Perjalanan pulang dari Melbourne, Australia, menuju Jakarta pada siang hari 27 November 2010 tidak saya sia-siakan untuk mengamati dan memotret awan dari dekat. Terbang dengan pesawat Garuda Airbus A330-200, saya memilih kursi di samping jendela dan mendapatkan deretan kanan, artinya saya akan menghadap sisi Timur Laut. Menguntungkan, karena sinar matahari tidak langung menyinari jendela seperti di sisi kiri, tetapi justru membantu menyinari awan dari sisi samping-belakang saya.

Untuk perbandingan, gambar di atas adalah potret awan dari satelit MTSAT yang menunjukkan Australia Tenggara diliputi awan, demikian juga di sekitar Pulau Jawa. Perjalanan diawali dalam kondisi hujan. Awan stratokumulus (Sc) dan Nimbostratus (Ns, awan hujan yang merata) menyelimuti langit Melbourne. Awan rendah sekitar 2.000 m menggumpal (kumulus) dan membentuk satu lapisan (stratus) yang rapat. Sulit membedakan awan Sc dan Ns dari segi bentuknya, namun awan yang menyebabkan hujan itulah yang disebut nimbus (awan hujan). Awan kumulus terbentuk akibat konveksi, yaitu naiknya uap air hangat ke udara lalu berkondensasi (menggumpal) membentuk awan saat suhunya mulai dingin.

Beginilah suasana menembus awan. Di luar jendela hanya tampak putih, kadang sayap pesawat pun tak tampak. Pesawat sedikit berguncang, mirip naik mobil yang melalui jalan berbatu-batu. Ya, kerapatan awan yang tidak merata menyebabkan ada sedikit guncangan-guncangan. Selepas itu langit biru menyambut. Dari atas, lapisan awan nimbostratus terlihat seperti hamparan salju putih dan stratokumulus tampak lebih tipis dengan bentuk menggumpal tak merata.

Di atas wilayah gurun Australia tampak awan-awan kumulus yang menggumpal-gumpal seperti kapas. Baik bergerombol maupun terpisah-pisah. Awan itu masih tergolong rendah, terlihat dari bayangan awan yang tampak masih dekat dengan awannya.

Semakin tinggi (walau tergolong awan menengah), ada kumpulan awan altostratus (awan berlapis yang tinggi) dan altokumulus (awan bergumpal yang tinggi) pada ketinggian sekitar 6.000 meter. Perhatikan dua ketinggian awan dari jarak awan dan bayangannya (citra hitam di tanah). Gumpalan kecil awan yang bayangannya terlihat dekat adalah awan rendah. Sedangkan altostratus berderet lebih tinggi yang terlihat dari bayangannya lebih jauh. Bila di lihat dari atas tampak gumpalan-gumpalan rapat yang membentang. Ada juga altokumulus, gumpalan-gumpalan awan tinggi yang bergerombol.

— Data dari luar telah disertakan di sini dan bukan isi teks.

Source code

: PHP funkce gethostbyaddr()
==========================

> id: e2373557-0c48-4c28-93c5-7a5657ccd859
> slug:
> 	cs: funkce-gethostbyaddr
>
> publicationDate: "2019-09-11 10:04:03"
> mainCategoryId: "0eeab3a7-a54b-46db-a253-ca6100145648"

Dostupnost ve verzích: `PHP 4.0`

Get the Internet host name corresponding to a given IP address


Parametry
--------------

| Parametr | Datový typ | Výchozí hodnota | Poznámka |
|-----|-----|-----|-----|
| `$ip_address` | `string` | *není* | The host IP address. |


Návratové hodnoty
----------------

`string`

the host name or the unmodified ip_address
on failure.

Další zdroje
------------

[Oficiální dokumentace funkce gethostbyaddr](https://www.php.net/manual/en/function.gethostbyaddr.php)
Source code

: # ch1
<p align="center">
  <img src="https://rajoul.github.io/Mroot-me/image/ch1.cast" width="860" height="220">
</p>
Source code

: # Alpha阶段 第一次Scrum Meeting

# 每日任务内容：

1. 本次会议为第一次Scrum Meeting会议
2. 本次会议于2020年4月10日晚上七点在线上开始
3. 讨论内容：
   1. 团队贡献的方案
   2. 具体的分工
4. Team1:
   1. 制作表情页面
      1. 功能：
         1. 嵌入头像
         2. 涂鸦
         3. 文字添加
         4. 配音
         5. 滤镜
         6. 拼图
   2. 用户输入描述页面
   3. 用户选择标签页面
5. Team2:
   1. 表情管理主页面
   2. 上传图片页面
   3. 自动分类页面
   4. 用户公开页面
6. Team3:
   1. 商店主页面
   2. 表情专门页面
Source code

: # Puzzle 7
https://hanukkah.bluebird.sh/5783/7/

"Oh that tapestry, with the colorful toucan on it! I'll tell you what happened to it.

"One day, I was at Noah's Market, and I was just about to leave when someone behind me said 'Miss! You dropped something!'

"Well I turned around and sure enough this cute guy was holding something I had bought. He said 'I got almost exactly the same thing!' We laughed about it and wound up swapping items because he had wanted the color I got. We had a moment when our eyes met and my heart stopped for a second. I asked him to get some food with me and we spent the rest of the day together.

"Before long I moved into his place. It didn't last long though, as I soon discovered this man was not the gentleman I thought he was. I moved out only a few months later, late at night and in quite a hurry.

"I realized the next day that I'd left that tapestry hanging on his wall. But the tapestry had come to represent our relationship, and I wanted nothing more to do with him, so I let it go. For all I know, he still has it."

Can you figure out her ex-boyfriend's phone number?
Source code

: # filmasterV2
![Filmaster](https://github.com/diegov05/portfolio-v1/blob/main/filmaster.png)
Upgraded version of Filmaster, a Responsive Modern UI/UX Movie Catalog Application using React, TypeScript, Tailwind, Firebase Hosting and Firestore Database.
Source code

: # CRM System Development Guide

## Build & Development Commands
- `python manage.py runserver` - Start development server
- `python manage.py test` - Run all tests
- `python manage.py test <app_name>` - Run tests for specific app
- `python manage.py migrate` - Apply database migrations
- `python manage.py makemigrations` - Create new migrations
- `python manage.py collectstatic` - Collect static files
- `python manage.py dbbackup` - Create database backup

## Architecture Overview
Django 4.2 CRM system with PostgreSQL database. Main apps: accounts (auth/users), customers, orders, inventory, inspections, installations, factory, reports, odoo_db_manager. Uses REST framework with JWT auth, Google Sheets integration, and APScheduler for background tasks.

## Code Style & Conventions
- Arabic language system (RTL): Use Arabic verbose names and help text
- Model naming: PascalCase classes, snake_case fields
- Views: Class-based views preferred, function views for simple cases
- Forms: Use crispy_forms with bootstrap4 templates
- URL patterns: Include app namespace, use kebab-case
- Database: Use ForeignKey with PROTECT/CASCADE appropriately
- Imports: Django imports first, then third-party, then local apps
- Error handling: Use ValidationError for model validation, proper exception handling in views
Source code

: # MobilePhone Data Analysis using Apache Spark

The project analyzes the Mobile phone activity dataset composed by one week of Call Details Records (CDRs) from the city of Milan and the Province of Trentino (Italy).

Di atas awan altokumulus, ada awan tipis. Itulah awan tinggi yang disebut awan Cirrus. Dalama kondisi tertentu awan cirrus yang terdiri dari kristal es bisa menyebabkan fenomena halo, cincin cahaya di sekitar matahari.

Menjelang memasuki wilayah dekat ekuator Indonesia, aktivitas konveksi makin menguat. Awan Cumulonimbus (Cb, awan bergumpal bertumpuk-tumpuk penyebab hujan) mulai tampak. Dasar awannya halus, namun gelap.

Ada juga fenomena menarik yang sempat saya potret: peristiwa hujan dari awan Cumulonimbus (tampak seperti alur kabur ke arah kanan bawah) dan di bawahnya ada pelangi (perhatikan gambar di bagian tengah, walau kurang jelas) akibat pembiasan cahaya matahari oleh titik-titik air hujan. Pelangi terbentuk karena posisi matahari tepat berada di arah belakang pengamat.